Imprensa é oposição. O resto é armazém de secos e molhados."

(Millôr Fernandes)

quarta-feira, 22 de janeiro de 2020

A mudança de um reino


Janeiro
22
A mudança de um reino

Neste dia de janeiro de 1808, chegaram à costa do Brasil, sem pão e sem água, os extenuados navios que dois meses antes haviam partido de Lisboa.
Napoleão pisoteava o mapa da Europa, e já estava atravessando a fronteira de Portugal quando se desatou a correria: a corte portuguesa, obrigada a mudar de domicílio, marchava rumo ao trópico.
A rainha Maria encabeçou a mudança.
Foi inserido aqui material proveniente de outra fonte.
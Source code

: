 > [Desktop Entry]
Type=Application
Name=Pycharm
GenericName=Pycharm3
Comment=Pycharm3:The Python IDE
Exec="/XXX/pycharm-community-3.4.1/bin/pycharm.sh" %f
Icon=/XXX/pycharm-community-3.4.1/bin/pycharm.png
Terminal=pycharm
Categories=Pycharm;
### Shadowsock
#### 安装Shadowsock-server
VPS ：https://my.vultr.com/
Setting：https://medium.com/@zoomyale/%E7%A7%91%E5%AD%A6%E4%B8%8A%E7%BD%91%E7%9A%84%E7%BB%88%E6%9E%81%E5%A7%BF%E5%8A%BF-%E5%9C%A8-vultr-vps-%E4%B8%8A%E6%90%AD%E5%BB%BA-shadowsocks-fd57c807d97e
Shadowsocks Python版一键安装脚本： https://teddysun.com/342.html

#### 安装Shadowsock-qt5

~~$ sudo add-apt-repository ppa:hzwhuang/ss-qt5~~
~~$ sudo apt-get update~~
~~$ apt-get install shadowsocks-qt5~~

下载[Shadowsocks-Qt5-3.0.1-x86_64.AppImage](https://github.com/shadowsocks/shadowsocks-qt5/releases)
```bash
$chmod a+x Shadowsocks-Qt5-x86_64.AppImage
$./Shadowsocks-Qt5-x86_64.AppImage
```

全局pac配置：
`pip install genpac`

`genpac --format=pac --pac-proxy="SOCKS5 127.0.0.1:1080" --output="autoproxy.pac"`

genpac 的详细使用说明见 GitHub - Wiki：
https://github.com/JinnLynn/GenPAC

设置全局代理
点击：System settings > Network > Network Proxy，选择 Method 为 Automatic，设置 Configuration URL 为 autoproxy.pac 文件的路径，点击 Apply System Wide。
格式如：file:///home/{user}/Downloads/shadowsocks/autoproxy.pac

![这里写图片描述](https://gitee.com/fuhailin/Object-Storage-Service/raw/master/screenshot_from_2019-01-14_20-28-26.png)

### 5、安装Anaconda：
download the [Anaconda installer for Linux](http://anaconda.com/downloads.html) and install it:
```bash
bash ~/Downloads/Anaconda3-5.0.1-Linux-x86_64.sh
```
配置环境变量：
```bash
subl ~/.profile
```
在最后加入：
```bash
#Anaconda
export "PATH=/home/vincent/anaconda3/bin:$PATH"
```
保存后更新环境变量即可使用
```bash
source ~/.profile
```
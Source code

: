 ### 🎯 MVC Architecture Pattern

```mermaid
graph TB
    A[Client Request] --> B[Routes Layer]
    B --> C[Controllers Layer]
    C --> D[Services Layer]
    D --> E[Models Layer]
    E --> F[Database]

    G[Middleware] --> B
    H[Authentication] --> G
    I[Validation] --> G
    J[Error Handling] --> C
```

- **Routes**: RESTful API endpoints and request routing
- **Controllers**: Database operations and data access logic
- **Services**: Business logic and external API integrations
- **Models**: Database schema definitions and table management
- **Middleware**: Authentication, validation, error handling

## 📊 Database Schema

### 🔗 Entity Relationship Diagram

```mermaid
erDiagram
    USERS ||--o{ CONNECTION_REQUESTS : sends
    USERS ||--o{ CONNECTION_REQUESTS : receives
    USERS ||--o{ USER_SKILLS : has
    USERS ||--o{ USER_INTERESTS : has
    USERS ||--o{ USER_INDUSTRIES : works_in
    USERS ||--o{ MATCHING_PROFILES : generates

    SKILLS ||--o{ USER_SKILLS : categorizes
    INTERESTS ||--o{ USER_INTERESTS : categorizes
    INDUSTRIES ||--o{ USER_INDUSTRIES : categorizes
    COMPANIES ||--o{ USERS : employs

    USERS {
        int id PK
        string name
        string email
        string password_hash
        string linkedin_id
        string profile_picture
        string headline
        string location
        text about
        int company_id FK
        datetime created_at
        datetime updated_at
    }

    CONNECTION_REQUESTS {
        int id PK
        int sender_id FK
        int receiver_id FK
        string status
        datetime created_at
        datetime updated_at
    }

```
E atrás dela foram o príncipe e os duques, condes, viscondes, marqueses e barões, com as perucas e as roupas faustosas que mais tarde foram herdadas pelo carnaval do Rio de Janeiro. E atrás, amontoados no desespero, vinham sacerdotes e chefes militares, cortesãs, costureiras, médicos, juízes, tabeliães, barbeiros, escrivães, sapateiros, jardineiros...
A rainha Maria não andava lá muito boa da cabeça, para não dizer que estava louca de pedra, mas foi ela que pronunciou a única frase lúcida que se ouviu no meio daquele manicômio:
– Não corram tanto, que vai parecer que estamos fugindo!

Eduardo Galeano, no livro Os filhos dos dias (Um calendário histórico sobre a humanidade), 2ª Edição, L&PM Editores, 2012, página 36.